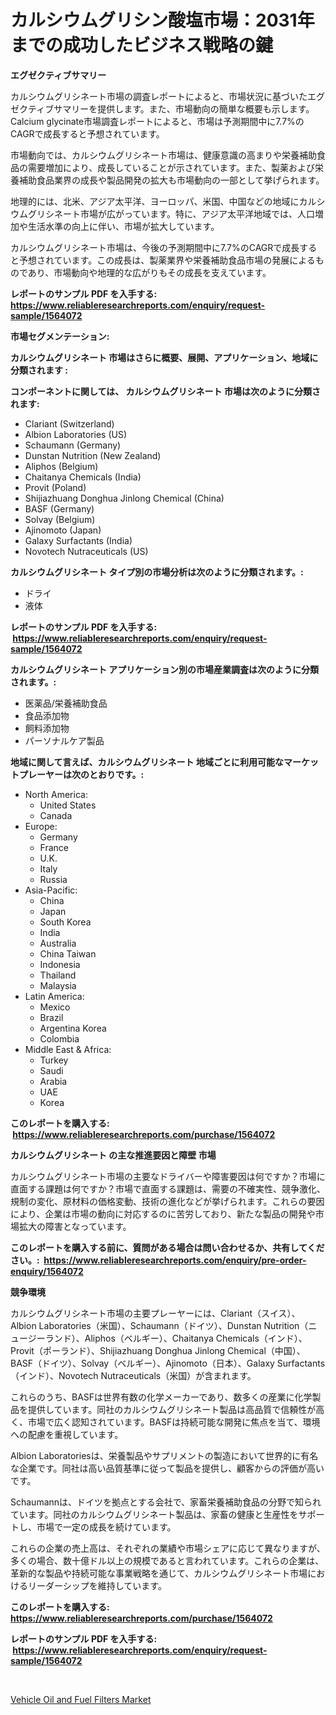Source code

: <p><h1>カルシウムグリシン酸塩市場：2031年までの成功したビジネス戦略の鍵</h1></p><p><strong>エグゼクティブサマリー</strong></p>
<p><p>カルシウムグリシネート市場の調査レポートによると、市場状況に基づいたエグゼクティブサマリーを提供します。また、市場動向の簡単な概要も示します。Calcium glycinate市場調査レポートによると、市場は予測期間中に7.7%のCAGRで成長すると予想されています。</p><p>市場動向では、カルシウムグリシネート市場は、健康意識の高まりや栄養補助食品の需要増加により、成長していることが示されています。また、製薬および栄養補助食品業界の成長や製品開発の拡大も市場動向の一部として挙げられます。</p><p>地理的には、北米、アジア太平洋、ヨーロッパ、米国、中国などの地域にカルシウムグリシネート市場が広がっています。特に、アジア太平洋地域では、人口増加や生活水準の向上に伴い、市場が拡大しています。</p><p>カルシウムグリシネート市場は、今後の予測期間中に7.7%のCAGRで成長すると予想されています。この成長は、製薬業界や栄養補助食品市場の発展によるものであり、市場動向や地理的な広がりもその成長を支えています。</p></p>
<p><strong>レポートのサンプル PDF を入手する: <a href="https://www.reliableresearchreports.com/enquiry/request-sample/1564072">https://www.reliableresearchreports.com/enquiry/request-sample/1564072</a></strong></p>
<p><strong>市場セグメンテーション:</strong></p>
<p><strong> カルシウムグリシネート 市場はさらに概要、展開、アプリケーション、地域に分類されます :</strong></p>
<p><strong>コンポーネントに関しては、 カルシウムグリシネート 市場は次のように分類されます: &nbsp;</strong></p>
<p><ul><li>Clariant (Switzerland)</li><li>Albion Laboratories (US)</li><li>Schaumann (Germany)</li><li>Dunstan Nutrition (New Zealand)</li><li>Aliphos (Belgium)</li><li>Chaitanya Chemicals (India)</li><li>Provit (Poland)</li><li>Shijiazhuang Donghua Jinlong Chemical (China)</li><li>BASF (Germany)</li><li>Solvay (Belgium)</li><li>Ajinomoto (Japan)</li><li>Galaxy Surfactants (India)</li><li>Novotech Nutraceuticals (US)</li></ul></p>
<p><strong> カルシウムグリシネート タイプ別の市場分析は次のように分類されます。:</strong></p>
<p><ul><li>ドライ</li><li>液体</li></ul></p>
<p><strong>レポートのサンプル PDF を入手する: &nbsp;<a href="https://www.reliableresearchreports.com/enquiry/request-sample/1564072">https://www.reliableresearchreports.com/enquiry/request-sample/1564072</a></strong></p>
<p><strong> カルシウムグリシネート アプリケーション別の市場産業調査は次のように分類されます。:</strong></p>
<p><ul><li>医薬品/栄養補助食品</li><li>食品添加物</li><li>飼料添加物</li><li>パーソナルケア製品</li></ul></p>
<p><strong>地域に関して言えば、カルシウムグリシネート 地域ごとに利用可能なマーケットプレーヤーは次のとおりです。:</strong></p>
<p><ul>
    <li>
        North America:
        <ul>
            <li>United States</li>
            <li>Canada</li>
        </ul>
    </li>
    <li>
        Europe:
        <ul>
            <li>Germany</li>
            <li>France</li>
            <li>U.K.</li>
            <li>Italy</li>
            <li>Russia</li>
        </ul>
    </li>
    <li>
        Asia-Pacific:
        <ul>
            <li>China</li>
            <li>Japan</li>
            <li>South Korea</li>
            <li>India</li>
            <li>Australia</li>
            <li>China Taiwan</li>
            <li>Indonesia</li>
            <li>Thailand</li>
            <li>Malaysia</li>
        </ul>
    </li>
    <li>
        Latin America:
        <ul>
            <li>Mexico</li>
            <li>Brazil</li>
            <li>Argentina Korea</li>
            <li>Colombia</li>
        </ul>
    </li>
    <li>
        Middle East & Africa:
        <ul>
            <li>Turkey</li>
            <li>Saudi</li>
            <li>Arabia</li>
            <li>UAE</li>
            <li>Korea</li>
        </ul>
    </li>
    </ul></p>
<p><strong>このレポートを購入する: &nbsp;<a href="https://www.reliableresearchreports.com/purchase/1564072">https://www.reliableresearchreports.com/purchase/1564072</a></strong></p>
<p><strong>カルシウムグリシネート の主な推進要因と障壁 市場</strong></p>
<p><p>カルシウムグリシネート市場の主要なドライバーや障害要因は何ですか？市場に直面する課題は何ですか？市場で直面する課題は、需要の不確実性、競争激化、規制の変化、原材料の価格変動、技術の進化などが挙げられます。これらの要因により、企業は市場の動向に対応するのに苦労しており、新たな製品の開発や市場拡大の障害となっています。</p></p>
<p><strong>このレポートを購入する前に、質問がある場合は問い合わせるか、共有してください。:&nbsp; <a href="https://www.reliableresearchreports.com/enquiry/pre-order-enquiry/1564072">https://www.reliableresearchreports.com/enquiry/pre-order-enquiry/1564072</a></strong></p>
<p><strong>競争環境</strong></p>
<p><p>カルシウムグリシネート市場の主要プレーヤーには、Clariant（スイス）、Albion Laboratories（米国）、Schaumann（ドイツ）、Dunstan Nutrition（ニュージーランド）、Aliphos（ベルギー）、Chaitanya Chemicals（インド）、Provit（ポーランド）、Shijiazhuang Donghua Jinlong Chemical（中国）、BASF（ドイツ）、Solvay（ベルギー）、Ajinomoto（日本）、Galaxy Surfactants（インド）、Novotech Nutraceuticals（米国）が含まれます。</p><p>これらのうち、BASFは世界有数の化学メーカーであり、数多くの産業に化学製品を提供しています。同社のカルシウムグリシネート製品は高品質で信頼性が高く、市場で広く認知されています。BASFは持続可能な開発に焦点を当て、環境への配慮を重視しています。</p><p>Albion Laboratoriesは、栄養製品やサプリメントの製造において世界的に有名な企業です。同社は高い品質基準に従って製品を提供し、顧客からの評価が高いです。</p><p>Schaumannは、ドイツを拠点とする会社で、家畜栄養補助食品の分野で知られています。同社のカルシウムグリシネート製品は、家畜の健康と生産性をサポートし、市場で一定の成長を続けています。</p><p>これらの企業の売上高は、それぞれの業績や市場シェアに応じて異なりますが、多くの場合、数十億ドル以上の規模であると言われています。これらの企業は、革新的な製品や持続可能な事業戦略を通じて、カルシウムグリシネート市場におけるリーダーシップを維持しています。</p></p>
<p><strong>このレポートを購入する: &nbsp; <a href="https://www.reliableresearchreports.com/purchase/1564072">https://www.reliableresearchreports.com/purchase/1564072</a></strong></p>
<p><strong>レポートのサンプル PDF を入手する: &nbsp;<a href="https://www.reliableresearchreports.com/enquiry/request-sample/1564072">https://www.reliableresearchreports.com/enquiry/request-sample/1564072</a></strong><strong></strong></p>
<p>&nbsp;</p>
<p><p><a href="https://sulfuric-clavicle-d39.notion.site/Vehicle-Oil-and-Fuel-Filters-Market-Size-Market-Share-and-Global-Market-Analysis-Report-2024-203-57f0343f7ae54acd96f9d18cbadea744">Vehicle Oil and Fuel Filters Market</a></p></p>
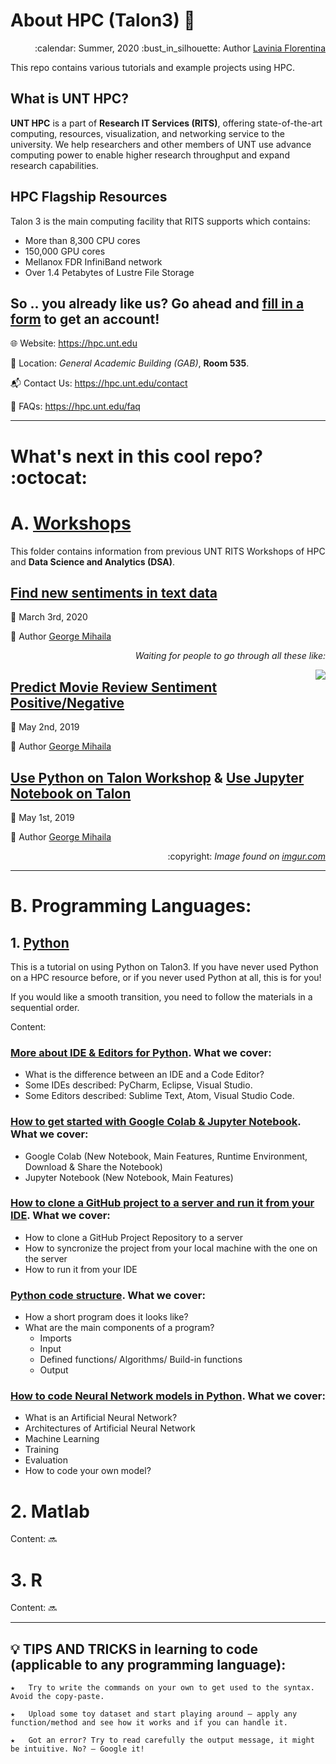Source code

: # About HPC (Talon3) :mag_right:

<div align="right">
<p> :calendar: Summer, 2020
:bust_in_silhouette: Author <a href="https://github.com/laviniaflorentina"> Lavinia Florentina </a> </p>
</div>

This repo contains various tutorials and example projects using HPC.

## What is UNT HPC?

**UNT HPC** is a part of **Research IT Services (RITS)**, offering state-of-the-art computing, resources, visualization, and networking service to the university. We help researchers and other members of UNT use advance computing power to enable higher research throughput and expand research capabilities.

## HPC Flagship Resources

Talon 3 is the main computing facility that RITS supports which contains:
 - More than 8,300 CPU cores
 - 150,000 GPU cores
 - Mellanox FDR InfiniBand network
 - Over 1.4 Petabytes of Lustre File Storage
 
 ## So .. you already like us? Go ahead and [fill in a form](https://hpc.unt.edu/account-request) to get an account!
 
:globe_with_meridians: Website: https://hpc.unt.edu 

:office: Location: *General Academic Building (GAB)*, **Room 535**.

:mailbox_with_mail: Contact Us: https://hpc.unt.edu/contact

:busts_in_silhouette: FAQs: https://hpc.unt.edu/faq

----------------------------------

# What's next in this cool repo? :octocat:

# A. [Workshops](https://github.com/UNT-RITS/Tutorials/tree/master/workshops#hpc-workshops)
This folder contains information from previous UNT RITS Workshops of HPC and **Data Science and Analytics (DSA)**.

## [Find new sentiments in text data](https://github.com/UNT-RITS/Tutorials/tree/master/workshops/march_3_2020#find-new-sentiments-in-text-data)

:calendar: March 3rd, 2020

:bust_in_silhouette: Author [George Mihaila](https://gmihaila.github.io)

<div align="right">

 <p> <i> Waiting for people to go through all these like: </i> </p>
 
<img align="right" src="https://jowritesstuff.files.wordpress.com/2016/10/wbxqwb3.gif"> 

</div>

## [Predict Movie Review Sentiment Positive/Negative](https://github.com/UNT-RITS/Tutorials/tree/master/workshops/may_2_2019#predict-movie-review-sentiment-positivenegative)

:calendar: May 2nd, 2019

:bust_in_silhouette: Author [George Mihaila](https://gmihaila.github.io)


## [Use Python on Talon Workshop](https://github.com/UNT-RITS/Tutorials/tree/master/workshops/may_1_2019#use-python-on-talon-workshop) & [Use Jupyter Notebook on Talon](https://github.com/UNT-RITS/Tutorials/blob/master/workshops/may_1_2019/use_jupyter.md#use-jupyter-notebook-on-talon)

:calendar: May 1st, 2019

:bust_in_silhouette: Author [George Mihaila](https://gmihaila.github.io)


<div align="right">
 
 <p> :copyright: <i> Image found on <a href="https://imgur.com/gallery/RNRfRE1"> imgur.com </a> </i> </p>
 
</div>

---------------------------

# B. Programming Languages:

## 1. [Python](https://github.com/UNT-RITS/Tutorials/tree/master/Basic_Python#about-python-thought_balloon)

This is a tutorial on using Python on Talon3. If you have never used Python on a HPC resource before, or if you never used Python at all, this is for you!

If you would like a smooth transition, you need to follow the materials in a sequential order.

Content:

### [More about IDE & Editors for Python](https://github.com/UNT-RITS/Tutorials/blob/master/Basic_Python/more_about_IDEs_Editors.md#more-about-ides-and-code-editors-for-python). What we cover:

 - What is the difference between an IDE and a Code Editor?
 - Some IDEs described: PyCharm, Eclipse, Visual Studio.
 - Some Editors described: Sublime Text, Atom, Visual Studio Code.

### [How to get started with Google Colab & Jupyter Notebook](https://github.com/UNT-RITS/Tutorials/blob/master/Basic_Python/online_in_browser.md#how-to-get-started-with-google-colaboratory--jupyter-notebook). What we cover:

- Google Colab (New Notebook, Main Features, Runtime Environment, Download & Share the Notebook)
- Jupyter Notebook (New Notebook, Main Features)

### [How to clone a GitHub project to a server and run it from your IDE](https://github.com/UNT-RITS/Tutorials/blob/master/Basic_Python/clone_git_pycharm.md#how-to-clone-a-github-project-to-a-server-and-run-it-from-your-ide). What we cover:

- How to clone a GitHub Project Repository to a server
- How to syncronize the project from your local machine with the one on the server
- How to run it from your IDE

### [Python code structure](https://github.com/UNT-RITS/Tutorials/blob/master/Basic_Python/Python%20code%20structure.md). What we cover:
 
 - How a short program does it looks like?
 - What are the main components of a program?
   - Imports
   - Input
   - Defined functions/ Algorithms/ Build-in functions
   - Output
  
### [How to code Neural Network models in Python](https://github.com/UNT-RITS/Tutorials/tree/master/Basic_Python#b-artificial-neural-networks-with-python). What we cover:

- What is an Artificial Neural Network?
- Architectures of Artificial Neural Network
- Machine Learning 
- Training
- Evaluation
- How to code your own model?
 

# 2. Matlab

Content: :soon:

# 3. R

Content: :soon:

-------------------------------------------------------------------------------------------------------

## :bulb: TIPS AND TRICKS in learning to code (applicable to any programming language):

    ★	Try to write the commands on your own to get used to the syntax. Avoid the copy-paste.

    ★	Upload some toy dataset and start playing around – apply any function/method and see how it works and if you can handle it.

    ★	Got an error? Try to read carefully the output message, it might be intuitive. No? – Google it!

● ● ● ● ●

» **AIM OF THE EXERCISE**
Please reproduce the entries above exactly, from their first line to the line holding "<p><strong> カルシウムグリシネート 市場はさらに概要、展開、アプリケーション、地域に分類されます" inclusive, and nothing else; the pictures stay out.

» **ANSWER BOX**
Source code

: <p><h1>カルシウムグリシン酸塩市場：2031年までの成功したビジネス戦略の鍵</h1></p><p><strong>エグゼクティブサマリー</strong></p>
<p><p>カルシウムグリシネート市場の調査レポートによると、市場状況に基づいたエグゼクティブサマリーを提供します。また、市場動向の簡単な概要も示します。Calcium glycinate市場調査レポートによると、市場は予測期間中に7.7%のCAGRで成長すると予想されています。</p><p>市場動向では、カルシウムグリシネート市場は、健康意識の高まりや栄養補助食品の需要増加により、成長していることが示されています。また、製薬および栄養補助食品業界の成長や製品開発の拡大も市場動向の一部として挙げられます。</p><p>地理的には、北米、アジア太平洋、ヨーロッパ、米国、中国などの地域にカルシウムグリシネート市場が広がっています。特に、アジア太平洋地域では、人口増加や生活水準の向上に伴い、市場が拡大しています。</p><p>カルシウムグリシネート市場は、今後の予測期間中に7.7%のCAGRで成長すると予想されています。この成長は、製薬業界や栄養補助食品市場の発展によるものであり、市場動向や地理的な広がりもその成長を支えています。</p></p>
<p><strong>レポートのサンプル PDF を入手する: <a href="https://www.reliableresearchreports.com/enquiry/request-sample/1564072">https://www.reliableresearchreports.com/enquiry/request-sample/1564072</a></strong></p>
<p><strong>市場セグメンテーション:</strong></p>
<p><strong> カルシウムグリシネート 市場はさらに概要、展開、アプリケーション、地域に分類されます :</strong></p>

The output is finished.